The goldfish frenzy, I believe, was created by the fact that I don’t usually purchase them. The kids saw something they liked, and took it upon themselves to grab as much as they could, as quickly as possible, without thinking about anyone else – or how ridiculous their hoarding really was.
It was Addie who first spotted them; and she quietly enjoyed them, hiding her discovery from her siblings as long as she could. But once they all spotted the carton in the pantry, the kids spent the entire weekend shoveling them into their mouths.
Divvying up food is a theme in my house. When there is something everyone wants, I have to don my black and white referee shirt and give them a stern lecture in sharing. And this time was no exception – it was a VERY STERN lesson, because my kids aren’t toddlers learning how to share. No, the Effin’ Goldfish Fight was between my 15- and 13-year-old teenagers!
There was a moment that I felt this fight was my fault. I have ‘trained’ them to make their own lunches – which is a good thing . . . unless someone (aka Little Miss 13) hoards the last bit of goldfish. (If I were making lunches, I’d count out the goldfish, divide by 4, and if there were any leftover, I’d eat them!)
Now big brother arrives in the kitchen ready to make his lunch, and there is no more goldfish. He eyes his sister’s stash, which is quite hefty, and begins to demand she share. Keep in mind, he is not the best in sharing when things are in his possession.
I head upstairs to finish getting ready for the day, thinking my teenagers have the ability to work this out in a mature manner.
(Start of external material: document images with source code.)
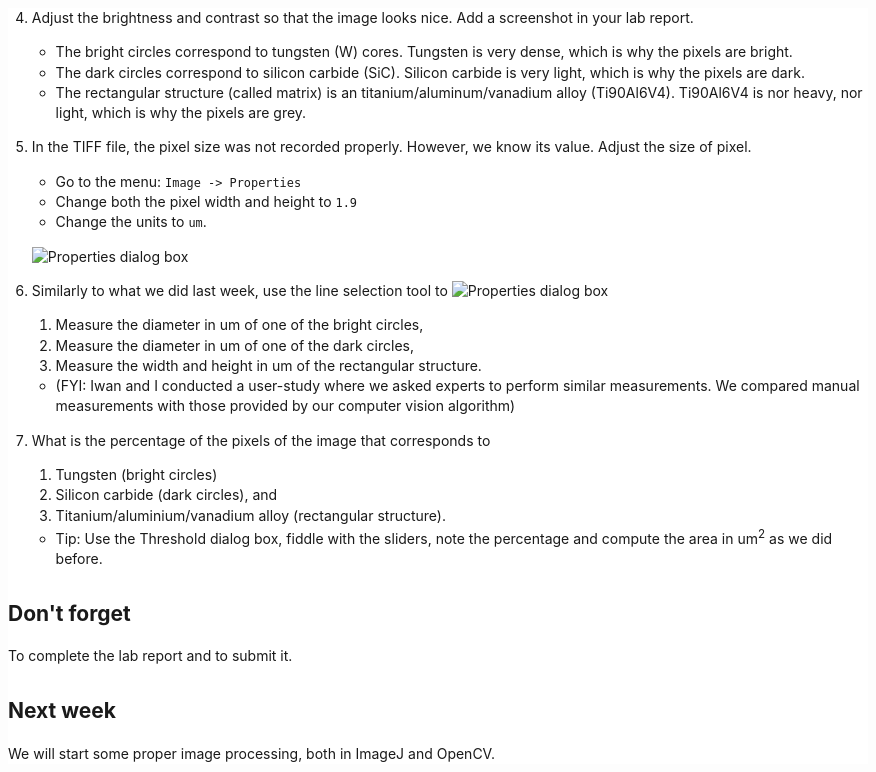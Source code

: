 4. Adjust the brightness and contrast so that the image looks nice. Add a screenshot in your lab report.
    - The bright circles correspond to tungsten (W) cores. Tungsten is very dense, which is why the pixels are bright.
    - The dark circles correspond to silicon carbide (SiC). Silicon carbide is very light, which is why the pixels are dark.
    - The rectangular structure (called matrix) is an titanium/aluminum/vanadium alloy (Ti90Al6V4). Ti90Al6V4 is nor heavy, nor light, which is why the pixels are grey.
5. In the TIFF file, the pixel size was not recorded properly. However, we know its value. Adjust the size of pixel.
    - Go to the menu: `Image -> Properties`
    - Change both the pixel width and height to `1.9`
    - Change the units to `um`.

    ![Properties dialog box](img/properties.png)
6. Similarly to what we did last week, use the line selection tool to ![Properties dialog box](img/line.png)
    1. Measure the diameter in um of one of the bright circles,
    2. Measure the diameter in um of one of the dark circles,
    3. Measure the width and height in um of the rectangular structure.
    - (FYI: Iwan and I conducted a user-study where we asked experts to perform similar measurements. We compared manual measurements with those provided by our computer vision algorithm)
7. What is the percentage of the pixels of the image that corresponds to
    1. Tungsten (bright circles)
    2. Silicon carbide (dark circles), and
    3. Titanium/aluminium/vanadium alloy (rectangular structure).
    - Tip: Use the Threshold dialog box, fiddle with the sliders, note the percentage and compute the area in um<sup>2</sup> as we did before.

## Don't forget

To complete the lab report and to submit it.

## Next week

We will start some proper image processing, both in ImageJ and OpenCV.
Sixty seconds later, I’m in the middle of drying my hair and hear a faint “Mom!” I glance up and see a shadow in the doorway of my bathroom. It’s my 15-year-old son. Walking into my room and into my bathroom without me inviting you in is not OK, unless it’s an emergency. The effin’ goldish fight is NOT an emergency.
“Mom, can you tell Nicole to give me some Goldfish? She won’t share them.”
For a brief moment, I see a 3-year-old boy trying to pry open his little sister’s tightly clasped fist to grab the last goldfish, or two, from her fingers. But, I realize that I’m staring UP into the face of teenage boy, and I blurt out, “If the two of you can’t share, I’m never buying goldfish again!”
Goldfish wasn’t the only thing causing commotion in my house. Within a span of two days, my family spent way too much energy figuring out who ate the last chocolate chip bar (Greg!), and who drank the last can of soda, because so-and-so never had any (no one confessed to this one).
Needless to say, soda and goldfish are not on my grocery list this week.
I know using a threat is not the ‘proper’ way to educate my kids about sharing. But I’m thinking that the threat of me never buying any more goldfish or soda, just might get them to think twice when it comes to sharing.
I’ll let you know if I have to wear my referee shirt this weekend.